Once the preliminary review is complete and the core team is identified, the in-depth event investigation and analysis begins. This review:

  1. Provides a deep and thorough understanding of the event: if individual interviews, appropriate information gathering, and observations occur within days of the event, it is more likely that the reviewer will discover contributing factors.
  2. Impacts safety culture: with the right approach to interviews and observations, the event reviewer will model to staff that safety and risk leaders are focused on the systems issues that need to be fixed, contributing to an open safety culture.
  3. Supports care for the caregiver: demonstrates concern about the impact on the caregiver, supports them, and identifies individuals who require further support or intervention.
  4. Engages patients and families: demonstrates an ongoing commitment to patient and family members, connects them to safety and risk leaders, and keeps them informed of findings.

Please note that the bulk of the time and effort of the event review process should occur during the in-depth investigation and analysis. If done well, the resulting information will lead to effective, targeted, implementable, and sustainable solutions.

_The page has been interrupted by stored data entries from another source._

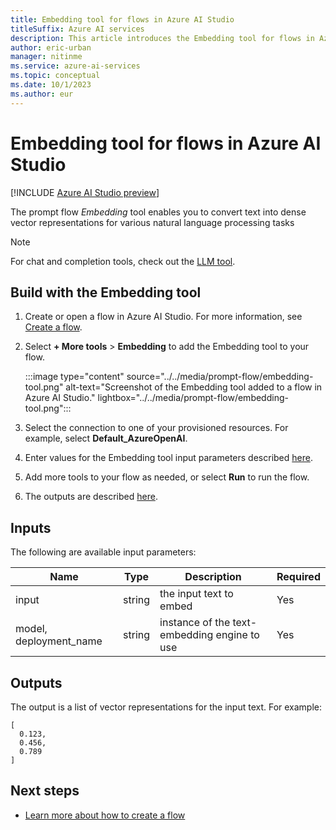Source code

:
 ```yaml
---
title: Embedding tool for flows in Azure AI Studio
titleSuffix: Azure AI services
description: This article introduces the Embedding tool for flows in Azure AI Studio.
author: eric-urban
manager: nitinme
ms.service: azure-ai-services
ms.topic: conceptual
ms.date: 10/1/2023
ms.author: eur
---
```


# Embedding tool for flows in Azure AI Studio

[!INCLUDE [Azure AI Studio preview](../../includes/preview-ai-studio.md)]

The prompt flow *Embedding* tool enables you to convert text into dense vector representations for various natural language processing tasks

> [!NOTE]
> For chat and completion tools, check out the [LLM tool](llm-tool.md).

## Build with the Embedding tool

1. Create or open a flow in Azure AI Studio. For more information, see [Create a flow](../flow-develop.md).
1. Select **+ More tools** > **Embedding** to add the Embedding tool to your flow.

    :::image type="content" source="../../media/prompt-flow/embedding-tool.png" alt-text="Screenshot of the Embedding tool added to a flow in Azure AI Studio." lightbox="../../media/prompt-flow/embedding-tool.png":::

1. Select the connection to one of your provisioned resources. For example, select **Default_AzureOpenAI**.
1. Enter values for the Embedding tool input parameters described [here](#inputs).
1. Add more tools to your flow as needed, or select **Run** to run the flow.
1. The outputs are described [here](#outputs).


## Inputs

The following are available input parameters:

| Name                   | Type        | Description                                                                             | Required |
|------------------------|-------------|-----------------------------------------------------------------------------------------|----------|
| input                  | string      | the input text to embed                                                                 | Yes      |
| model, deployment_name | string      | instance of the text-embedding engine to use                                            | Yes      |

## Outputs

The output is a list of vector representations for the input text. For example:

```
[
  0.123,
  0.456,
  0.789
]
```

## Next steps

- [Learn more about how to create a flow](../flow-develop.md)


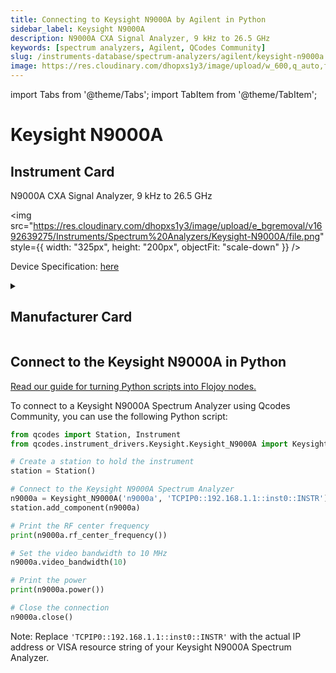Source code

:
 ```yaml
---
title: Connecting to Keysight N9000A by Agilent in Python
sidebar_label: Keysight N9000A
description: N9000A CXA Signal Analyzer, 9 kHz to 26.5 GHz
keywords: [spectrum analyzers, Agilent, QCodes Community]
slug: /instruments-database/spectrum-analyzers/agilent/keysight-n9000a
image: https://res.cloudinary.com/dhopxs1y3/image/upload/w_600,q_auto,f_auto/e_bgremoval/v1692639275/Instruments/Spectrum%20Analyzers/Keysight-N9000A/file.jpg
---
```


import Tabs from '@theme/Tabs';
import TabItem from '@theme/TabItem';

# Keysight N9000A

## Instrument Card

<div className="flex">

<div>

N9000A CXA Signal Analyzer, 9 kHz to 26.5 GHz

</div>

<img src="https://res.cloudinary.com/dhopxs1y3/image/upload/e_bgremoval/v1692639275/Instruments/Spectrum%20Analyzers/Keysight-N9000A/file.png" style={{ width: "325px", height: "200px", objectFit: "scale-down" }} />

</div>

<div className="flex text-center">

<p>Device Specification: <a target="\_blank" href="https://www.keysight.com/us/en/assets/7018-02222/data-sheets/5990-4327.pdf">here</a></p>

</div>

<details style={{ marginTop: "15px"}}>
<summary><h2>Manufacturer Card</h2></summary>

<img src="https://res.cloudinary.com/dhopxs1y3/image/upload/v1692126006/Instruments/Vendor%20Logos/Agilent.png" style={{ width: "100%", height: "170px",objectFit: "scale-down" }} />

Keysight Technologies, or Keysight, is an American company that manufactures electronics test and measurement equipment and software.

<ul>
  <li>Headquarters: USA</li>
  <li>Yearly Revenue (millions, USD): 5420.0</li>
  <li>Vendor Website: <a href="https://www.keysight.com/us/en/home.html">here</a></li>
</ul>
</details>

## Connect to the Keysight N9000A in Python

[Read our guide for turning Python scripts into Flojoy nodes.](https://docs.flojoy.ai/custom-nodes/creating-custom-node/)
<Tabs>
<TabItem value="QCodes Community" label="QCodes Community">

To connect to a Keysight N9000A Spectrum Analyzer using Qcodes Community, you can use the following Python script:

```python
from qcodes import Station, Instrument
from qcodes.instrument_drivers.Keysight.Keysight_N9000A import Keysight_N9000A

# Create a station to hold the instrument
station = Station()

# Connect to the Keysight N9000A Spectrum Analyzer
n9000a = Keysight_N9000A('n9000a', 'TCPIP0::192.168.1.1::inst0::INSTR')
station.add_component(n9000a)

# Print the RF center frequency
print(n9000a.rf_center_frequency())

# Set the video bandwidth to 10 MHz
n9000a.video_bandwidth(10)

# Print the power
print(n9000a.power())

# Close the connection
n9000a.close()
```

Note: Replace `'TCPIP0::192.168.1.1::inst0::INSTR'` with the actual IP address or VISA resource string of your Keysight N9000A Spectrum Analyzer.

</TabItem>
</Tabs>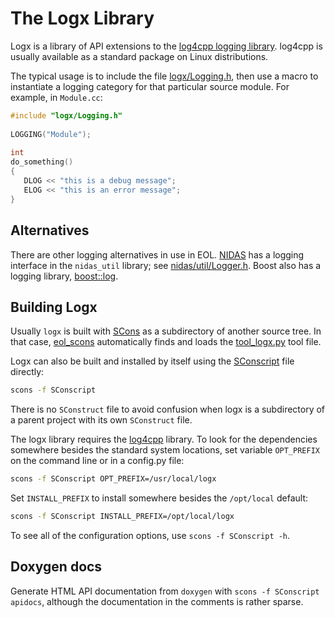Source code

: # The Logx Library

Logx is a library of API extensions to the [log4cpp logging
library](http://log4cpp.sf.net/).  log4cpp is usually available as a standard
package on Linux distributions.

The typical usage is to include the file [logx/Logging.h](logx/Logging.h),
then use a macro to instantiate a logging category for that particular source
module. For example, in `Module.cc`:

```c++
#include "logx/Logging.h"
 
LOGGING("Module");
 
int
do_something()
{
   DLOG << "this is a debug message";
   ELOG << "this is an error message";
}
```

## Alternatives

There are other logging alternatives in use in EOL.
[NIDAS](https://github.com/ncareol/nidas) has a logging interface in the
`nidas_util` library; see
[nidas/util/Logger.h](https://github.com/ncareol/nidas/blob/master/src/nidas/util/Logger.h).
Boost also has a logging library,
[boost::log](https://www.boost.org/doc/libs/release/libs/log/).

## Building Logx

Usually `logx` is built with [SCons](https://scons.org/) as a subdirectory of
another source tree.  In that case,
[eol_scons](https://github.com/NCAR/eol_scons) automatically finds and loads
the [tool_logx.py](tool_logx.py) tool file.

Logx can also be built and installed by itself using the
[SConscript](SConscript) file directly:

```sh
scons -f SConscript
```

There is no `SConstruct` file to avoid confusion when logx is a subdirectory
of a parent project with its own `SConstruct` file.

The logx library requires the [log4cpp](https://log4cpp.sourceforge.net/)
library.  To look for the dependencies somewhere besides the standard system
locations, set variable `OPT_PREFIX` on the command line or in a config.py
file:

```sh
scons -f SConscript OPT_PREFIX=/usr/local/logx
```

Set `INSTALL_PREFIX` to install somewhere besides the `/opt/local` default:

```sh
scons -f SConscript INSTALL_PREFIX=/opt/local/logx
```

To see all of the configuration options, use `scons -f SConscript -h`.

## Doxygen docs

Generate HTML API documentation from `doxygen` with `scons -f SConscript apidocs`,
although the documentation in the comments is rather sparse.
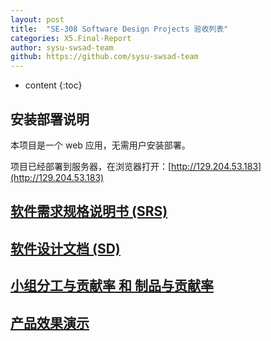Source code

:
 ```yaml
---
layout: post
title:  "SE-308 Software Design Projects 验收列表"
categories: X5.Final-Report
author: sysu-swsad-team
github: https://github.com/sysu-swsad-team
---
```


* content
{:toc}

## 安装部署说明

本项目是一个 web 应用，无需用户安装部署。

项目已经部署到服务器，在浏览器打开：[http://129.204.53.183](http://129.204.53.183)

## [软件需求规格说明书 (SRS)](https://sysu-swsad-team.github.io/#6.%E9%9C%80%E6%B1%82%E8%A7%84%E6%A0%BC%E8%AF%B4%E6%98%8E%E4%B9%A6-ref)

## [软件设计文档 (SD)](https://sysu-swsad-team.github.io/#7.%E8%AE%BE%E8%AE%A1%E8%AF%B4%E6%98%8E%E4%B9%A6-ref)

## [小组分工与贡献率 和 制品与贡献率](https://sysu-swsad-team.github.io/x5.final-report/X5.00.%E5%B0%8F%E7%BB%84%E5%88%86%E5%B7%A5%E4%B8%8E%E8%B4%A1%E7%8C%AE%E7%8E%87%E8%AF%B4%E6%98%8E/)

## [产品效果演示](https://github.com/sysu-swsad-team/Dashboard/blob/master/%E6%BC%94%E7%A4%BA%E8%A7%86%E9%A2%91.mp4)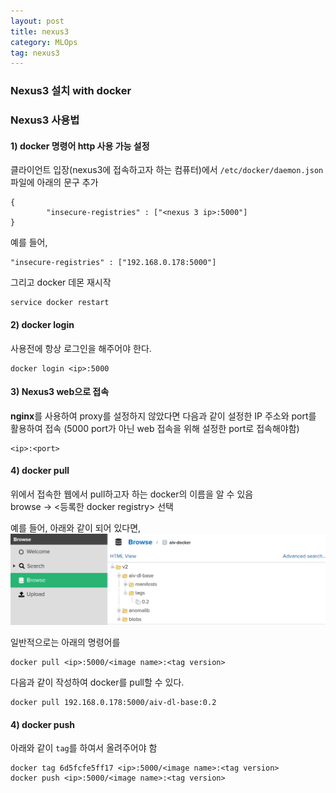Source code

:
 ```yaml
---
layout: post
title: nexus3
category: MLOps
tag: nexus3 
---
```

### Nexus3 설치 with docker

### Nexus3 사용법

#### 1) docker 명령어 http 사용 가능 설정 
클라이언트 입장(nexus3에 접속하고자 하는 컴퓨터)에서 `/etc/docker/daemon.json` 파일에 아래의 문구 추가
```
{
        "insecure-registries" : ["<nexus 3 ip>:5000"]
}
```
예를 들어,
```
"insecure-registries" : ["192.168.0.178:5000"]
```

그리고 docker 데몬 재시작
```
service docker restart 
```

#### 2) docker login

사용전에 항상 로그인을 해주어야 한다. 
```
docker login <ip>:5000
```

#### 3) Nexus3 web으로 접속

**nginx**를 사용하여 proxy를 설정하지 않았다면 다음과 같이 설정한 IP 주소와 port를 활용하여 접속
(5000 port가 아닌 web 접속을 위해 설정한 port로 접속해야함)
```
<ip>:<port>
```

#### 4) docker pull

위에서 접속한 웹에서 pull하고자 하는 docker의 이름을 알 수 있음<br/>
browse -> <등록한 docker registry> 선택

예를 들어, 아래와 같이 되어 있다면, 
<img src="/assets/nexus3/nexus_1.png">

일반적으로는 아래의 명령어를
```
docker pull <ip>:5000/<image name>:<tag version>
```
다음과 같이 작성하여 docker를 pull할 수 있다.
```
docker pull 192.168.0.178:5000/aiv-dl-base:0.2
```

#### 4) docker push
아래와 같이 `tag`를 하여서 올려주어야 함
```
docker tag 6d5fcfe5ff17 <ip>:5000/<image name>:<tag version>
docker push <ip>:5000/<image name>:<tag version>
```

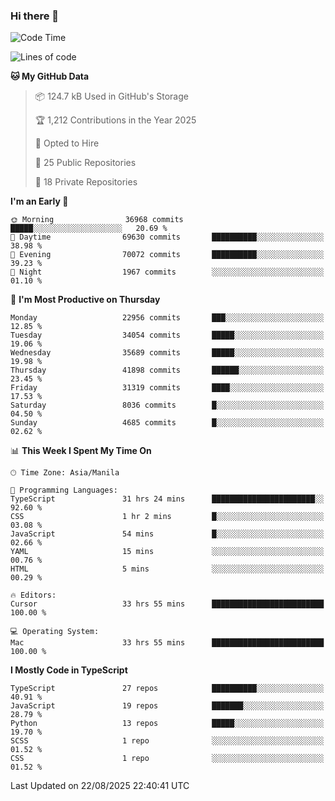 ### Hi there 👋

<!--START_SECTION:waka-->
![Code Time](http://img.shields.io/badge/Code%20Time-2%2C034%20hrs%203%20mins-blue)

![Lines of code](https://img.shields.io/badge/From%20Hello%20World%20I%27ve%20Written-68.3%20million%20lines%20of%20code-blue)

**🐱 My GitHub Data** 

> 📦 124.7 kB Used in GitHub's Storage 
 > 
> 🏆 1,212 Contributions in the Year 2025
 > 
> 💼 Opted to Hire
 > 
> 📜 25 Public Repositories 
 > 
> 🔑 18 Private Repositories 
 > 
**I'm an Early 🐤** 

```text
🌞 Morning                36968 commits       █████░░░░░░░░░░░░░░░░░░░░   20.69 % 
🌆 Daytime                69630 commits       ██████████░░░░░░░░░░░░░░░   38.98 % 
🌃 Evening                70072 commits       ██████████░░░░░░░░░░░░░░░   39.23 % 
🌙 Night                  1967 commits        ░░░░░░░░░░░░░░░░░░░░░░░░░   01.10 % 
```
📅 **I'm Most Productive on Thursday** 

```text
Monday                   22956 commits       ███░░░░░░░░░░░░░░░░░░░░░░   12.85 % 
Tuesday                  34054 commits       █████░░░░░░░░░░░░░░░░░░░░   19.06 % 
Wednesday                35689 commits       █████░░░░░░░░░░░░░░░░░░░░   19.98 % 
Thursday                 41898 commits       ██████░░░░░░░░░░░░░░░░░░░   23.45 % 
Friday                   31319 commits       ████░░░░░░░░░░░░░░░░░░░░░   17.53 % 
Saturday                 8036 commits        █░░░░░░░░░░░░░░░░░░░░░░░░   04.50 % 
Sunday                   4685 commits        █░░░░░░░░░░░░░░░░░░░░░░░░   02.62 % 
```


📊 **This Week I Spent My Time On** 

```text
🕑︎ Time Zone: Asia/Manila

💬 Programming Languages: 
TypeScript               31 hrs 24 mins      ███████████████████████░░   92.60 % 
CSS                      1 hr 2 mins         █░░░░░░░░░░░░░░░░░░░░░░░░   03.08 % 
JavaScript               54 mins             █░░░░░░░░░░░░░░░░░░░░░░░░   02.66 % 
YAML                     15 mins             ░░░░░░░░░░░░░░░░░░░░░░░░░   00.76 % 
HTML                     5 mins              ░░░░░░░░░░░░░░░░░░░░░░░░░   00.29 % 

🔥 Editors: 
Cursor                   33 hrs 55 mins      █████████████████████████   100.00 % 

💻 Operating System: 
Mac                      33 hrs 55 mins      █████████████████████████   100.00 % 
```

**I Mostly Code in TypeScript** 

```text
TypeScript               27 repos            ██████████░░░░░░░░░░░░░░░   40.91 % 
JavaScript               19 repos            ███████░░░░░░░░░░░░░░░░░░   28.79 % 
Python                   13 repos            █████░░░░░░░░░░░░░░░░░░░░   19.70 % 
SCSS                     1 repo              ░░░░░░░░░░░░░░░░░░░░░░░░░   01.52 % 
CSS                      1 repo              ░░░░░░░░░░░░░░░░░░░░░░░░░   01.52 % 
```




 Last Updated on 22/08/2025 22:40:41 UTC
<!--END_SECTION:waka-->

Conducting an Effective In-depth Event Investigation and Analysis

An effective in-depth event investigation and analysis includes conducting interviews and understanding the context in which the event took place (observations), reviewing all pertinent records, and developing a chronological timeline that leads up to the actual event. These steps do not have to be sequential and are most effective when conducted iteratively.

Interviews

Essential pieces of information are obtained through confidential interviews with individuals involved in the event and should be a major focus of the in-depth event investigation and analysis. Confidentiality is critical. Ideally the interviews should be one-on-one; there should be no more than two reviewers present in an interview. Some reviewers have found that having a “note taker” is extremely helpful so that the main interviewer can concentrate on the conversation, rather than on taking adequate notes.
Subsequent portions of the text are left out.